Santos acredita que a grande questão seja: “se hoje existem pessoas sem RG e certidão de nascimento, como o governo unificará todos esses documentos, além de números de contas bancárias e cartão de crédito, por exemplo”.
José Mariano de Araújo Filho, delegado titular da Delegacia de Investigações Criminais, concorda com Fernando Santos quando se trata de educar o cidadão no utilização de meios eletrônicos de pagamento. Entretanto, para ele, o banco, em caso de roubos de dados dos clientes, é o responsável e continuará sendo porque é a instituição financeira que tem toda a infraestrutura de TI usada ao seu favor quando ocorrem fraudes eletrônicas.
“O indivíduo é empurrado para a utilização da tecnologia, mas não é preparado para isso. Hoje, se o correntista não quer enfrentar filas ele utiliza o internet banking, diferente de quem compra produtos na internet, que usa o meio como forma de poupar tempo olhando vitrines ou já tem um bem específico para adquirir, usando a hora do almoço para adquiri-lo”, comenta Mariano.
Apesar de hoje ainda haver pouca cultura de compras online no Brasil, o aumento de conexões banda larga, que encerrou 2008 com 12 milhões contra 13 milhões de consumidores no comércio eletrônico, deverá saltar para 120 milhões em 2018, segundo a Anatel.

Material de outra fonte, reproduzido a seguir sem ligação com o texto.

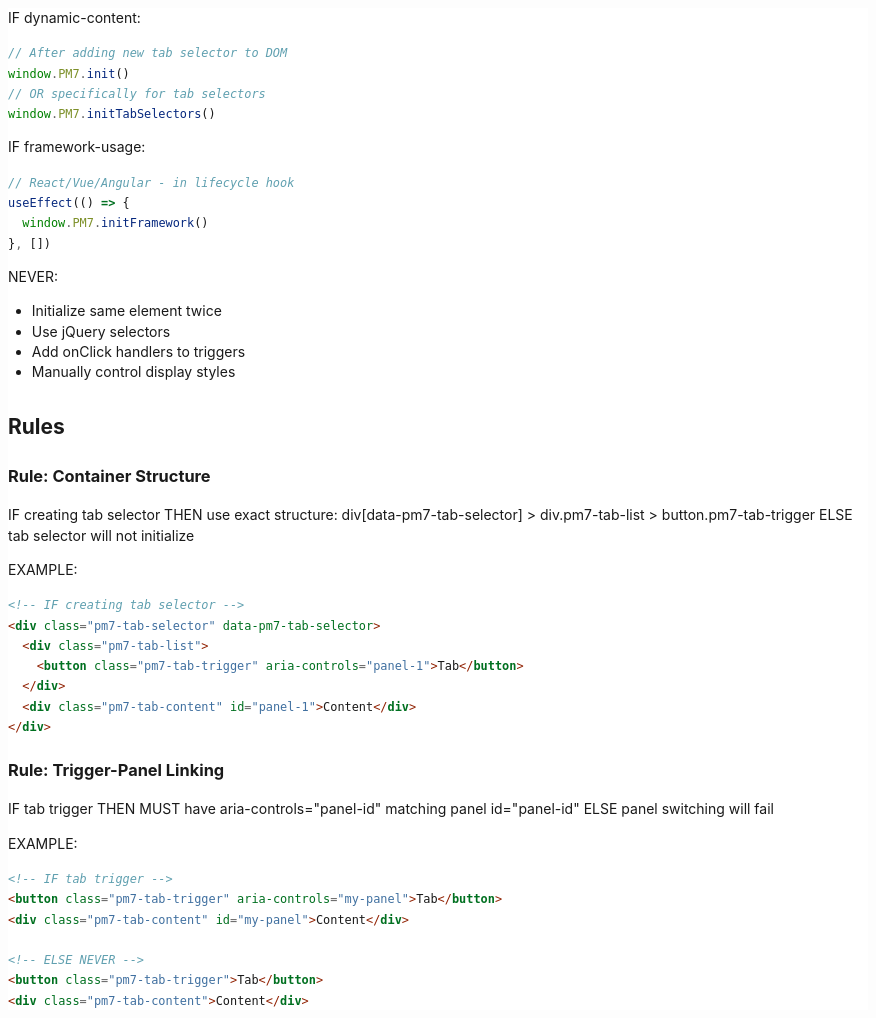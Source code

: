 IF dynamic-content:
  ```javascript
  // After adding new tab selector to DOM
  window.PM7.init()
  // OR specifically for tab selectors
  window.PM7.initTabSelectors()
  ```

IF framework-usage:
  ```javascript
  // React/Vue/Angular - in lifecycle hook
  useEffect(() => {
    window.PM7.initFramework()
  }, [])
  ```

NEVER:
  - Initialize same element twice
  - Use jQuery selectors
  - Add onClick handlers to triggers
  - Manually control display styles

## Rules

### Rule: Container Structure
IF creating tab selector
THEN use exact structure: div[data-pm7-tab-selector] > div.pm7-tab-list > button.pm7-tab-trigger
ELSE tab selector will not initialize

EXAMPLE:
```html
<!-- IF creating tab selector -->
<div class="pm7-tab-selector" data-pm7-tab-selector>
  <div class="pm7-tab-list">
    <button class="pm7-tab-trigger" aria-controls="panel-1">Tab</button>
  </div>
  <div class="pm7-tab-content" id="panel-1">Content</div>
</div>
```

### Rule: Trigger-Panel Linking
IF tab trigger
THEN MUST have aria-controls="panel-id" matching panel id="panel-id"
ELSE panel switching will fail

EXAMPLE:
```html
<!-- IF tab trigger -->
<button class="pm7-tab-trigger" aria-controls="my-panel">Tab</button>
<div class="pm7-tab-content" id="my-panel">Content</div>

<!-- ELSE NEVER -->
<button class="pm7-tab-trigger">Tab</button>
<div class="pm7-tab-content">Content</div>
```
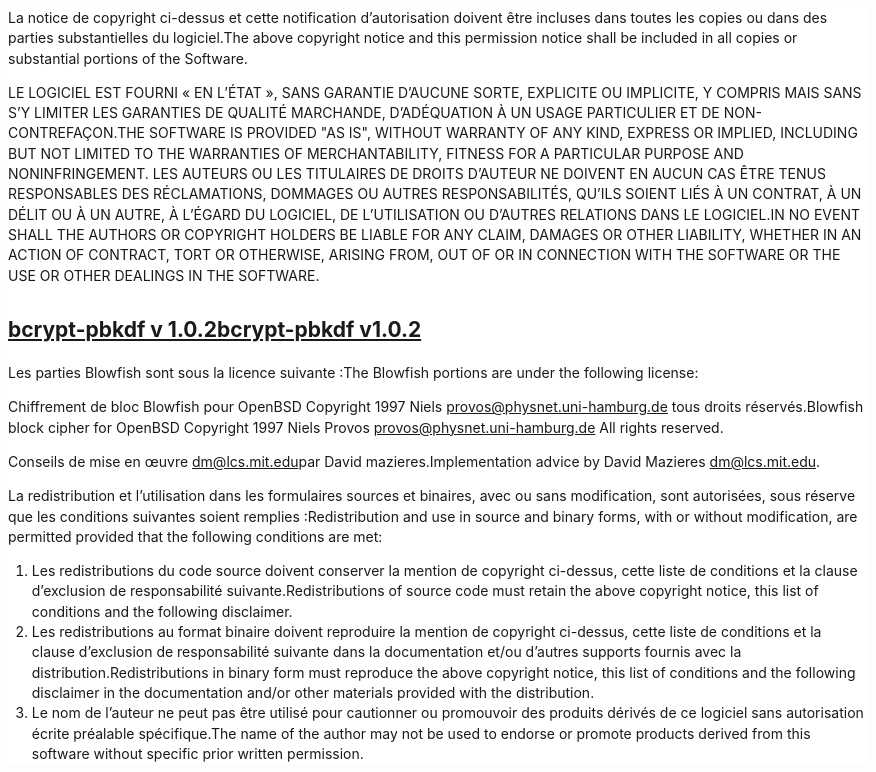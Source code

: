 <span data-ttu-id="31486-237">La notice de copyright ci-dessus et cette notification d’autorisation doivent être incluses dans toutes les copies ou dans des parties substantielles du logiciel.</span><span class="sxs-lookup"><span data-stu-id="31486-237">The above copyright notice and this permission notice shall be included in all copies or substantial portions of the Software.</span></span>

<span data-ttu-id="31486-238">LE LOGICIEL EST FOURNI « EN L’ÉTAT », SANS GARANTIE D’AUCUNE SORTE, EXPLICITE OU IMPLICITE, Y COMPRIS MAIS SANS S’Y LIMITER LES GARANTIES DE QUALITÉ MARCHANDE, D’ADÉQUATION À UN USAGE PARTICULIER ET DE NON-CONTREFAÇON.</span><span class="sxs-lookup"><span data-stu-id="31486-238">THE SOFTWARE IS PROVIDED "AS IS", WITHOUT WARRANTY OF ANY KIND, EXPRESS OR IMPLIED, INCLUDING BUT NOT LIMITED TO THE WARRANTIES OF MERCHANTABILITY, FITNESS FOR A PARTICULAR PURPOSE AND NONINFRINGEMENT.</span></span> <span data-ttu-id="31486-239">LES AUTEURS OU LES TITULAIRES DE DROITS D’AUTEUR NE DOIVENT EN AUCUN CAS ÊTRE TENUS RESPONSABLES DES RÉCLAMATIONS, DOMMAGES OU AUTRES RESPONSABILITÉS, QU’ILS SOIENT LIÉS À UN CONTRAT, À UN DÉLIT OU À UN AUTRE, À L’ÉGARD DU LOGICIEL, DE L’UTILISATION OU D’AUTRES RELATIONS DANS LE LOGICIEL.</span><span class="sxs-lookup"><span data-stu-id="31486-239">IN NO EVENT SHALL THE AUTHORS OR COPYRIGHT HOLDERS BE LIABLE FOR ANY CLAIM, DAMAGES OR OTHER LIABILITY, WHETHER IN AN ACTION OF CONTRACT, TORT OR OTHERWISE, ARISING FROM, OUT OF OR IN CONNECTION WITH THE SOFTWARE OR THE USE OR OTHER DEALINGS IN THE SOFTWARE.</span></span>

## <a name="bcrypt-pbkdf-v102"></a>[<span data-ttu-id="31486-240">bcrypt-pbkdf v 1.0.2</span><span class="sxs-lookup"><span data-stu-id="31486-240">bcrypt-pbkdf v1.0.2</span></span>](https://github.com/joyent/node-bcrypt-pbkdf/blob/master/LICENSE)

<span data-ttu-id="31486-241">Les parties Blowfish sont sous la licence suivante :</span><span class="sxs-lookup"><span data-stu-id="31486-241">The Blowfish portions are under the following license:</span></span>

<span data-ttu-id="31486-242">Chiffrement de bloc Blowfish pour OpenBSD Copyright 1997 Niels <provos@physnet.uni-hamburg.de> tous droits réservés.</span><span class="sxs-lookup"><span data-stu-id="31486-242">Blowfish block cipher for OpenBSD Copyright 1997 Niels Provos <provos@physnet.uni-hamburg.de> All rights reserved.</span></span>

<span data-ttu-id="31486-243">Conseils de mise en œuvre <dm@lcs.mit.edu>par David mazieres.</span><span class="sxs-lookup"><span data-stu-id="31486-243">Implementation advice by David Mazieres <dm@lcs.mit.edu>.</span></span>

<span data-ttu-id="31486-244">La redistribution et l’utilisation dans les formulaires sources et binaires, avec ou sans modification, sont autorisées, sous réserve que les conditions suivantes soient remplies :</span><span class="sxs-lookup"><span data-stu-id="31486-244">Redistribution and use in source and binary forms, with or without modification, are permitted provided that the following conditions are met:</span></span>
1. <span data-ttu-id="31486-245">Les redistributions du code source doivent conserver la mention de copyright ci-dessus, cette liste de conditions et la clause d’exclusion de responsabilité suivante.</span><span class="sxs-lookup"><span data-stu-id="31486-245">Redistributions of source code must retain the above copyright notice, this list of conditions and the following disclaimer.</span></span>
2. <span data-ttu-id="31486-246">Les redistributions au format binaire doivent reproduire la mention de copyright ci-dessus, cette liste de conditions et la clause d’exclusion de responsabilité suivante dans la documentation et/ou d’autres supports fournis avec la distribution.</span><span class="sxs-lookup"><span data-stu-id="31486-246">Redistributions in binary form must reproduce the above copyright notice, this list of conditions and the following disclaimer in the documentation and/or other materials provided with the distribution.</span></span>
3. <span data-ttu-id="31486-247">Le nom de l’auteur ne peut pas être utilisé pour cautionner ou promouvoir des produits dérivés de ce logiciel sans autorisation écrite préalable spécifique.</span><span class="sxs-lookup"><span data-stu-id="31486-247">The name of the author may not be used to endorse or promote products derived from this software without specific prior written permission.</span></span>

“Nos próximos 10 anos podemos saltar de 12 milhões de compradores virtuais para 140 milhões se essa paridade banda larga x consumidores crescer. Isso também significa um crescimento no combate a crimes digitais porque as classes menos instruídas utilizarão mais o e-commerce e se não houver uma cultura quanto ao uso desse meio, também crescerão o número de fraudes eletrônicas”, reflete Gerson Rolim, diretor executivo da Câmara-e.net.